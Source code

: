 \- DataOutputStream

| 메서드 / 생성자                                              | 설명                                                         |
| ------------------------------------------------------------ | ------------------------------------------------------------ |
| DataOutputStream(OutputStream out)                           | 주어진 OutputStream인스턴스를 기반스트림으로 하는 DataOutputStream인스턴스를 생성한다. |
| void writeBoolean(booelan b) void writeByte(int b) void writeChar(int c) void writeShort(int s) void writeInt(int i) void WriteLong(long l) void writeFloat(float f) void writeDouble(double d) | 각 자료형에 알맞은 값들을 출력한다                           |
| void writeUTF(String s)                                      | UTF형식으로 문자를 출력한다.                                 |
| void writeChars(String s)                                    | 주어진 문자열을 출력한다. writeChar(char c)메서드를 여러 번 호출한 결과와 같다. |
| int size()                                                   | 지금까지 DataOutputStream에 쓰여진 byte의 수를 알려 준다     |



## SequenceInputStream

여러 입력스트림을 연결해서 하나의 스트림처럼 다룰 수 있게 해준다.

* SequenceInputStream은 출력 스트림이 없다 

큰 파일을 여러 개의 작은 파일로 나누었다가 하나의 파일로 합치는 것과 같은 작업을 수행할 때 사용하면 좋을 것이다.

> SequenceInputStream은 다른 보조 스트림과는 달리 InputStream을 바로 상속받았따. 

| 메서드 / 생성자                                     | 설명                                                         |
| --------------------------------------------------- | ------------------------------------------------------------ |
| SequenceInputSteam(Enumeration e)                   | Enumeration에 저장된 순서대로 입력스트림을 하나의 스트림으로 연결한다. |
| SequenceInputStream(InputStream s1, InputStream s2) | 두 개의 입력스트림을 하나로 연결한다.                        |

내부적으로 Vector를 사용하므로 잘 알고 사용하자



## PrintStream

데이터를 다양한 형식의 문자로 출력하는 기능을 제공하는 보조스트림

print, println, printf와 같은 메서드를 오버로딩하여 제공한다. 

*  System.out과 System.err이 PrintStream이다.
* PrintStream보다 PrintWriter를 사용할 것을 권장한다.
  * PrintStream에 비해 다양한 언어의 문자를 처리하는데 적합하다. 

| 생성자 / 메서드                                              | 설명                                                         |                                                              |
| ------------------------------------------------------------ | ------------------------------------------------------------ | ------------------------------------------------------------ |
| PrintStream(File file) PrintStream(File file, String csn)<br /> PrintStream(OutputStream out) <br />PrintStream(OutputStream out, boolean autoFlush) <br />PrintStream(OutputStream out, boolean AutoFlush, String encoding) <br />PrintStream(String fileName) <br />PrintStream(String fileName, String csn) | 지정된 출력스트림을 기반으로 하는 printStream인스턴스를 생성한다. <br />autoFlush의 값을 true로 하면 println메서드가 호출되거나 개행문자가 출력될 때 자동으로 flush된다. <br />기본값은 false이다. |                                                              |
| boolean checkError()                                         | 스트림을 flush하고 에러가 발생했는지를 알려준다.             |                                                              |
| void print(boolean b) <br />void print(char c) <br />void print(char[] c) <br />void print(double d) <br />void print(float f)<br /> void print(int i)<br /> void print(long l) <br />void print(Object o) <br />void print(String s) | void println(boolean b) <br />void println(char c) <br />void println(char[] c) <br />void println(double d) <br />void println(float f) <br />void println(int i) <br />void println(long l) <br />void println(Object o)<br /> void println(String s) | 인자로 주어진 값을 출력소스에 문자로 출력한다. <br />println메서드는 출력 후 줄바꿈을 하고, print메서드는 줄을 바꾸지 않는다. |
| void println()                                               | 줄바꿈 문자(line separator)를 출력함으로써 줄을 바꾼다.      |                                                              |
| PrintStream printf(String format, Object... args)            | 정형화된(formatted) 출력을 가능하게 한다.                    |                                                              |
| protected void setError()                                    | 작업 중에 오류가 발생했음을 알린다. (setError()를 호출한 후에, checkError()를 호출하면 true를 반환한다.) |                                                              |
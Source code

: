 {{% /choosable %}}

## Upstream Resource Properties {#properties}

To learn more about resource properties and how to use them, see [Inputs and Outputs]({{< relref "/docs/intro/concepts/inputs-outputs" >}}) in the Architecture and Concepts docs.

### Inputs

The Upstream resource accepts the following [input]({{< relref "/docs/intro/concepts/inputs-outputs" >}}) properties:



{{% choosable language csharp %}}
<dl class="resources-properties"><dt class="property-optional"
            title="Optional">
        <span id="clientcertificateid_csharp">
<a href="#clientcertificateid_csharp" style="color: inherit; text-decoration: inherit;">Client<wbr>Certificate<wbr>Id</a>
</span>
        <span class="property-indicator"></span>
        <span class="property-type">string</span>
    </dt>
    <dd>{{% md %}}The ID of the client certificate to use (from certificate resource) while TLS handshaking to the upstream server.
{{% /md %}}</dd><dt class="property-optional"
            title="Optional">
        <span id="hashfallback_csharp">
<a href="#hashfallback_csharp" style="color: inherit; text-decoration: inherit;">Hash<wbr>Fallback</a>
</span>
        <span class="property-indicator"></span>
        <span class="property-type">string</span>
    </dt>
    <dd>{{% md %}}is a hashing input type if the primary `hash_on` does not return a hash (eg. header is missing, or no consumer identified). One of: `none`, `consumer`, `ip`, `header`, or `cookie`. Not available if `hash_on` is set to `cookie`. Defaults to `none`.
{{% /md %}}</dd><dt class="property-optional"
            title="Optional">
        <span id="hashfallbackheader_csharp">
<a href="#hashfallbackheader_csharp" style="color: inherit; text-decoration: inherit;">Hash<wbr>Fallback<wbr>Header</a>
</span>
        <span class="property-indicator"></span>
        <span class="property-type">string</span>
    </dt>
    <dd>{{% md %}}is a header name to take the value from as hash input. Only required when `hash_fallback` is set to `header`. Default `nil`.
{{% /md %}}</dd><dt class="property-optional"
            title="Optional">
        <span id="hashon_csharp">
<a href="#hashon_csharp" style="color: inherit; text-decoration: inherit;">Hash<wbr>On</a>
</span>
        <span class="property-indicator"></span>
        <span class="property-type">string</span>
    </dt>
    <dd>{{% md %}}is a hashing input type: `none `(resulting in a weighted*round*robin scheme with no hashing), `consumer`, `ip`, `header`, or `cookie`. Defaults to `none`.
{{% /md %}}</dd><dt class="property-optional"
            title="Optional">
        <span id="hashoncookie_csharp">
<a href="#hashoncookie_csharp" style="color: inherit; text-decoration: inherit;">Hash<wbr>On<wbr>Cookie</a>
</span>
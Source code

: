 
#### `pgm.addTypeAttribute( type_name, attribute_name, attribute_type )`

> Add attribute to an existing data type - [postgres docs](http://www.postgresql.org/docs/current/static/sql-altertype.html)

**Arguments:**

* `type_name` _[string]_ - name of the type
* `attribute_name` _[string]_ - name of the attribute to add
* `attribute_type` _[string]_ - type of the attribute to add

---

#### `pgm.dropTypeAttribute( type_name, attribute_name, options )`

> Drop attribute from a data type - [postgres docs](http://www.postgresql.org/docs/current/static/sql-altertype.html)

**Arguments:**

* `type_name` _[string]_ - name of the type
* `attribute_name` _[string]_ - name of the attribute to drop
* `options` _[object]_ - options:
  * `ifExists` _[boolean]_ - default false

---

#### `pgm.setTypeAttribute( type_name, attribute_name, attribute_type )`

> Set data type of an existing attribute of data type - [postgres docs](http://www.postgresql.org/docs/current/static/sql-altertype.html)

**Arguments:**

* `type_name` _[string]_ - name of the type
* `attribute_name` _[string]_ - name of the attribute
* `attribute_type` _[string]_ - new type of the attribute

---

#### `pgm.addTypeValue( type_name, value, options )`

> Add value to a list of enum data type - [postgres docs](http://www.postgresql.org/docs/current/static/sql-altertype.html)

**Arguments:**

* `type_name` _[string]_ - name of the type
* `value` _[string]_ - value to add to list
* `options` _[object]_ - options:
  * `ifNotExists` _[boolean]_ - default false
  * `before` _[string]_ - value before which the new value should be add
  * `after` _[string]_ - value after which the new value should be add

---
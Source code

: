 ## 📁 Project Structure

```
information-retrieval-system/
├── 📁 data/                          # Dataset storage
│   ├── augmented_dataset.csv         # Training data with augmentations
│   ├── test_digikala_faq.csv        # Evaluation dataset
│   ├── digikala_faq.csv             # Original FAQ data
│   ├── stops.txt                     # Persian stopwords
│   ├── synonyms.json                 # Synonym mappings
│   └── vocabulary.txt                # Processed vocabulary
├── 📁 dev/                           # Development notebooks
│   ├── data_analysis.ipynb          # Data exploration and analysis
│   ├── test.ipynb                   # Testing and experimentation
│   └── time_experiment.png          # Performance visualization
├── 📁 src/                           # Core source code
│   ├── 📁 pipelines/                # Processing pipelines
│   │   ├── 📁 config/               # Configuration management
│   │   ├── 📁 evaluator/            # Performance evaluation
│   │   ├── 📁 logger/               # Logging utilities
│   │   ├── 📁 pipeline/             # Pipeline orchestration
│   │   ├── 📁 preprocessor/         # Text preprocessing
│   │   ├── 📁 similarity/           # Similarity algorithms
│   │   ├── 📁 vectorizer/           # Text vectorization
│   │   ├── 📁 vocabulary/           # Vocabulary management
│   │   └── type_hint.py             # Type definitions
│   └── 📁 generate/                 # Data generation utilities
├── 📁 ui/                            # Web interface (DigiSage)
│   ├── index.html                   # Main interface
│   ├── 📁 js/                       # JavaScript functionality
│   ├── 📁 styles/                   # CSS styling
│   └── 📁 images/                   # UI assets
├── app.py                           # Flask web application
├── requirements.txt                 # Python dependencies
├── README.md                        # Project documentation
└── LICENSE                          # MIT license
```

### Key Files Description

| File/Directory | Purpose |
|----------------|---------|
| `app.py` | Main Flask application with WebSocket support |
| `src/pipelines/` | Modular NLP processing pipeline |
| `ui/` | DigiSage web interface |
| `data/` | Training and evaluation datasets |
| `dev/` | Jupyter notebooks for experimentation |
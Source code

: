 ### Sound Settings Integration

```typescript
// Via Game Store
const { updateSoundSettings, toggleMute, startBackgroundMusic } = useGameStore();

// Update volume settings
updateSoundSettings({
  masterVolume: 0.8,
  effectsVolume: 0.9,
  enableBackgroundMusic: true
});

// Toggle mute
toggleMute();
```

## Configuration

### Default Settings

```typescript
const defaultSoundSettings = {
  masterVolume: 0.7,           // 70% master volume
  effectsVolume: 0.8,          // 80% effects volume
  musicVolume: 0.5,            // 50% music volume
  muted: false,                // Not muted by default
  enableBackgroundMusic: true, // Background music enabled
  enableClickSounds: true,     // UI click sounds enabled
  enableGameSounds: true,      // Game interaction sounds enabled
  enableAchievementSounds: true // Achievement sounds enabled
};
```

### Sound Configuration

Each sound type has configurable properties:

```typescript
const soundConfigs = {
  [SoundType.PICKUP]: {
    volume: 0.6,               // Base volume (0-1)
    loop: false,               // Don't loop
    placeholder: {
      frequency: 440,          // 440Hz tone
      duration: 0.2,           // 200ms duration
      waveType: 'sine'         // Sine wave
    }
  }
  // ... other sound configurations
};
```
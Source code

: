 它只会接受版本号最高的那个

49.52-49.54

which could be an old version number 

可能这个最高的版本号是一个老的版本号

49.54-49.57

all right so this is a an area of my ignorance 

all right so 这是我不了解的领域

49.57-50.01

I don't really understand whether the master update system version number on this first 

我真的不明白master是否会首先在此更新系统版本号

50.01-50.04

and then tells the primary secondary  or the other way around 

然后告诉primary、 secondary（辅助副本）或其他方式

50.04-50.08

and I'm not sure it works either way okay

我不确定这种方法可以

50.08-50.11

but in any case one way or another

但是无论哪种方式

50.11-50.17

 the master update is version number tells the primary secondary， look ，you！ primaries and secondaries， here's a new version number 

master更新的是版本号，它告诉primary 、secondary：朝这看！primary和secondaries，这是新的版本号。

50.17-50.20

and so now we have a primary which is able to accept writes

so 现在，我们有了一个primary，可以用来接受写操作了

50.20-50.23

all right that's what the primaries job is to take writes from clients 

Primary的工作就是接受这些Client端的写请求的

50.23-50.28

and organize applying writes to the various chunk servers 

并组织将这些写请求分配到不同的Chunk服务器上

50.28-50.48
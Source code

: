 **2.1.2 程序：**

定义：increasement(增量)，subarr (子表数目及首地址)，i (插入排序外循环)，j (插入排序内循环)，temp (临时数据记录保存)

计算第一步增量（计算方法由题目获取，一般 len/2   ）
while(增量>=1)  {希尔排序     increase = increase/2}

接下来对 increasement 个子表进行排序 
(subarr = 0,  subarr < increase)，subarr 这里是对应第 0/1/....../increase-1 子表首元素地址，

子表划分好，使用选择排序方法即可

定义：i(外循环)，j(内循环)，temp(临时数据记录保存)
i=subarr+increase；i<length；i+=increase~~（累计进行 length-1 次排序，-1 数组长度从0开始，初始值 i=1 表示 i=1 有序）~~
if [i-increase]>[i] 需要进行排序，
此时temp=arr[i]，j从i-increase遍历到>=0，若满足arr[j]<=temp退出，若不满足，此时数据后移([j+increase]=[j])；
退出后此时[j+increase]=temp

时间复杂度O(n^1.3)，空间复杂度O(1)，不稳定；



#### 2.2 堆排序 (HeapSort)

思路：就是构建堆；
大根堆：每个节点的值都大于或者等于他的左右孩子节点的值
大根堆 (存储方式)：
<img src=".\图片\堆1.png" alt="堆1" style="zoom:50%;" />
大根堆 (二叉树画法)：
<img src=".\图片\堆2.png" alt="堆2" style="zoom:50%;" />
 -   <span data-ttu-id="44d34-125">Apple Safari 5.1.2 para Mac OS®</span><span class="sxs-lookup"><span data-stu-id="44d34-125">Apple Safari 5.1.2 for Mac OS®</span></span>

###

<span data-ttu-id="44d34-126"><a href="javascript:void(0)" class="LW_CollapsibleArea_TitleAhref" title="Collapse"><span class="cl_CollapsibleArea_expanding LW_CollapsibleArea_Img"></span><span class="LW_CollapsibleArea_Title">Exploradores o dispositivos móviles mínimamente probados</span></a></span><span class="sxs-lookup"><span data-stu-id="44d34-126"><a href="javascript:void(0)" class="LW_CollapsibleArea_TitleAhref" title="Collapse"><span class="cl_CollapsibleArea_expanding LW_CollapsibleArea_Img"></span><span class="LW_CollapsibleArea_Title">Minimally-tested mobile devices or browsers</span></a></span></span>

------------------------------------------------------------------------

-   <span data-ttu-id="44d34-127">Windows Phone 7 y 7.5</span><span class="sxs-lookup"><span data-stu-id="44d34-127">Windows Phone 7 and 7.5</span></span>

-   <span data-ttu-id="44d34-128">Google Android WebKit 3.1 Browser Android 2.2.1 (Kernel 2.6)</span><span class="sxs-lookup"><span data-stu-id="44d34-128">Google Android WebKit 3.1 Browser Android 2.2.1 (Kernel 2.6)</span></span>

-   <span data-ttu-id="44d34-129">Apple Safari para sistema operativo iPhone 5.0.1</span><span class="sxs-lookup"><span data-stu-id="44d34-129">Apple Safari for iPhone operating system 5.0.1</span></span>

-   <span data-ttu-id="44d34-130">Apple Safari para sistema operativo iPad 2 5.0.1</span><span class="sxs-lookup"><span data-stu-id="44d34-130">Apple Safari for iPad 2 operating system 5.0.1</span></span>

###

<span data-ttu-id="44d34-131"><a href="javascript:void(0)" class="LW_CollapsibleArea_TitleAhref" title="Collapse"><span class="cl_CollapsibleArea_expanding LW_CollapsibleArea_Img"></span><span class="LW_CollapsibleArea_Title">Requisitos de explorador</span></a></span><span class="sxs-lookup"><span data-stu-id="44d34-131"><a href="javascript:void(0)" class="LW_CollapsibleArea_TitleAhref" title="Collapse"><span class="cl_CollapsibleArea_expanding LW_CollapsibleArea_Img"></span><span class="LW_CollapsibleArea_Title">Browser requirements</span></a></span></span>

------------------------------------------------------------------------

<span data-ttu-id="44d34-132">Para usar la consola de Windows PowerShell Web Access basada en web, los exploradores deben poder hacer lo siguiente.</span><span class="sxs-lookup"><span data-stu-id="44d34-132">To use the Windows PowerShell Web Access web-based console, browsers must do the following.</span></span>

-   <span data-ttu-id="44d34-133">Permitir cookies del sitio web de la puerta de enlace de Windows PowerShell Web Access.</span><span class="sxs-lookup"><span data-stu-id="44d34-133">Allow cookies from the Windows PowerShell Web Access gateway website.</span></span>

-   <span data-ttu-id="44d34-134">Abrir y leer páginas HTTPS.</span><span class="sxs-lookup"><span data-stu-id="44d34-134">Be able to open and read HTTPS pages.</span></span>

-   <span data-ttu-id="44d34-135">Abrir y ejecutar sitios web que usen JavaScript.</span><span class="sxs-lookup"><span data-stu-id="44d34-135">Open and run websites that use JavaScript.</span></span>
++++++++++++++++++++
→ **INSTRUCTIONS FOR THE TASK**: Using the listing above, return word for word each line from the one that has "50.17-50.20" through the one that has "and organize applying", and no line outside that range.

→ **RESULT**:
50.17-50.20

and so now we have a primary which is able to accept writes

so 现在，我们有了一个primary，可以用来接受写操作了

50.20-50.23

all right that's what the primaries job is to take writes from clients 

Primary的工作就是接受这些Client端的写请求的

50.23-50.28

and organize applying writes to the various chunk servers 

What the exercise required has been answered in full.